Two weekends ago I had both the joy and the privilege to take part in a custom GORUCK Light event. The event was a surprise for Fergus… the founder of TRVLSQD. I must say we did an incredible job keeping this thing hush-hush and, as you can read from Fergus’s post, he didn’t have a clue.
I’m not going to write a long winded play by play AAR for this event. Instead, I’ll talk about all of the incredibly memorable aspects that made this thing so special.
Everyone knew what we were there for. We had all paid the money, packed our rucks, and were ready for a GORUCK Light. Everyone, that is, except Fergus. Fergus had no freaking idea so watching his face the entire time at the beginning was gold. There’s just no better way to say it.

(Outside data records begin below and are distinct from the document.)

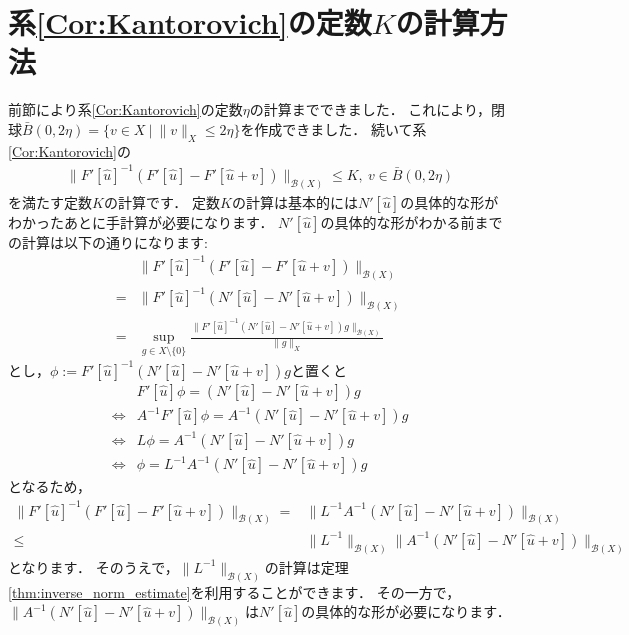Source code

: \section{系\ref{Cor:Kantorovich}の定数\texorpdfstring{$K$}{K}の計算方法}\label{sec:general_K}
前節により系\ref{Cor:Kantorovich}の定数$\eta$の計算までできました．
これにより，閉球$\bar{B}(0, 2\eta )=\{ v \in X ~|~ \| v \|_{X} \le 2\eta \}$を作成できました．
続いて系\ref{Cor:Kantorovich}の
\begin{align*}
	\| F'[\hat{u}]^{-1} \left( F'[\hat{u}] -  F'[\hat{u} + v] \right) \|_{{\mathcal B}(X)} \le K, ~ v \in \bar{B}\left( 0, 2\eta \right)
\end{align*}
を満たす定数$K$の計算です．
定数$K$の計算は基本的には$N'[\hat{u}]$の具体的な形がわかったあとに手計算が必要になります．
$N'[\hat{u}]$の具体的な形がわかる前までの計算は以下の通りになります:
\begin{align*}
	& \| F'[\hat{u}]^{-1} \left( F'[\hat{u}] -  F'[\hat{u} + v] \right) \|_{{\mathcal B}(X)} \\
	 =& \| F'[\hat{u}]^{-1} \left( N'[\hat{u}] -  N'[\hat{u} + v] \right) \|_{{\mathcal B}(X)} \\
	 =& \sup_{g \in X \setminus \{ 0 \} } \frac{ \| F'[\hat{u}]^{-1} \left( N'[\hat{u}] -  N'[\hat{u} + v] \right) g \|_{{\mathcal B}(X)} }{\| g \|_{X}}
\end{align*}
とし，$\phi := F'[\hat{u}]^{-1} \left( N'[\hat{u}] -  N'[\hat{u} + v] \right) g$と置くと
\begin{align*}
	& F'[\hat{u}] \phi = \left( N'[\hat{u}] -  N'[\hat{u} + v] \right) g \\
	\Leftrightarrow& A^{-1}F'[\hat{u}] \phi = A^{-1} \left( N'[\hat{u}] -  N'[\hat{u} + v] \right) g \\
	\Leftrightarrow& L \phi = A^{-1} \left( N'[\hat{u}] -  N'[\hat{u} + v] \right) g \\
	\Leftrightarrow& \phi = L^{-1} A^{-1} \left( N'[\hat{u}] -  N'[\hat{u} + v] \right) g
\end{align*}
となるため，
\begin{align*}
	\| F'[\hat{u}]^{-1} \left( F'[\hat{u}] -  F'[\hat{u} + v] \right) \|_{{\mathcal B}(X)} =& \|  L^{-1} A^{-1} \left( N'[\hat{u}] -  N'[\hat{u} + v] \right) \|_{{\mathcal B}(X)} \\
	\le& \| L^{-1} \|_{{\mathcal B}(X)}  \| A^{-1} \left( N'[\hat{u}] -  N'[\hat{u} + v] \right) \|_{{\mathcal B}(X)}
\end{align*}
となります．
そのうえで，$\| L^{-1} \|_{{\mathcal B}(X)}$の計算は定理\ref{thm:inverse_norm_estimate}を利用することができます．
その一方で，$\| A^{-1} \left( N'[\hat{u}] -  N'[\hat{u} + v] \right) \|_{{\mathcal B}(X)}$は$N'[\hat{u}]$の具体的な形が必要になります．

It’s just one of those things… when everyone except one person knows something and you watch them realize it… it’s hard to beat those moments.
Thad aka Farva
Pre-event there had been a Facebook page set to private for us all to figure out how the surprise was going to work. Both Cadre were there and so was one of my good friends Thad aka Farva. Now Thad aka Farva is good at starting trouble… that’s the best way to say it. It seemed like he has been working on his PhotoShop skills because there were a number of lewd images surfacing in that group. Not to be beaten, Cadre Rich showed up to the event with a giant bottle of sugar-free maple syrup. As far as I know the only thing in syrup is sugar so I’m very confused as to what this bottle contained. Cadre Rich called Thad up to the front and since Thad is a police officer we were all instructed to call him Farva (from Super Troopers) for the remainder of the event. What’s more Thad had to finish that entire bottle of maple syrup during the event.
In an effort to show Cadre Rich up Thad aka Farva downed the entire bottle right then and there. I’m not sure if maple syrup drinking is something that comes naturally to police officers (do they have a class on that?) but he looked like a pro. I’ll never forget the look in Rich’s eyes when he said, “I figured that would happen… so I brought you some mustard as well.” Throughout the next one to two hours Thad aka Farva successfully downed that bottle of mustard.
I have no idea how he completed either of those feats but all I can say is I’m glad I didn’t have to be the one to do that. Something tells me he won’t be eating pancakes for weeks.
Cadre Ed Hall loves music. That’s a fact. Someday maybe he’ll be a conductor or something… as you can see in the above picture he sure seems to love conducting. Every time I’ve done an event with him he has brought along some music making device and this time was no different. One of his requirements was that we all show up to the event with the song Wrecking Ball memorized. I’m not going to link to the song or even suggest that you go and find it because it’s horrific. That being said we all memorized it (or used lyric sheets) and were instructed to belt it out in the middle of Green Lake. There’s nothing like yelling out one of history’s worst songs at the top of your lungs while everyone looks on. The silver lining was that every time words “I came in like a wrecking ball” were sang Cadre Ed Hall would leap over us and cannon ball into the water. That was definitely the silver lining to that horrific cloud that is wrecking ball.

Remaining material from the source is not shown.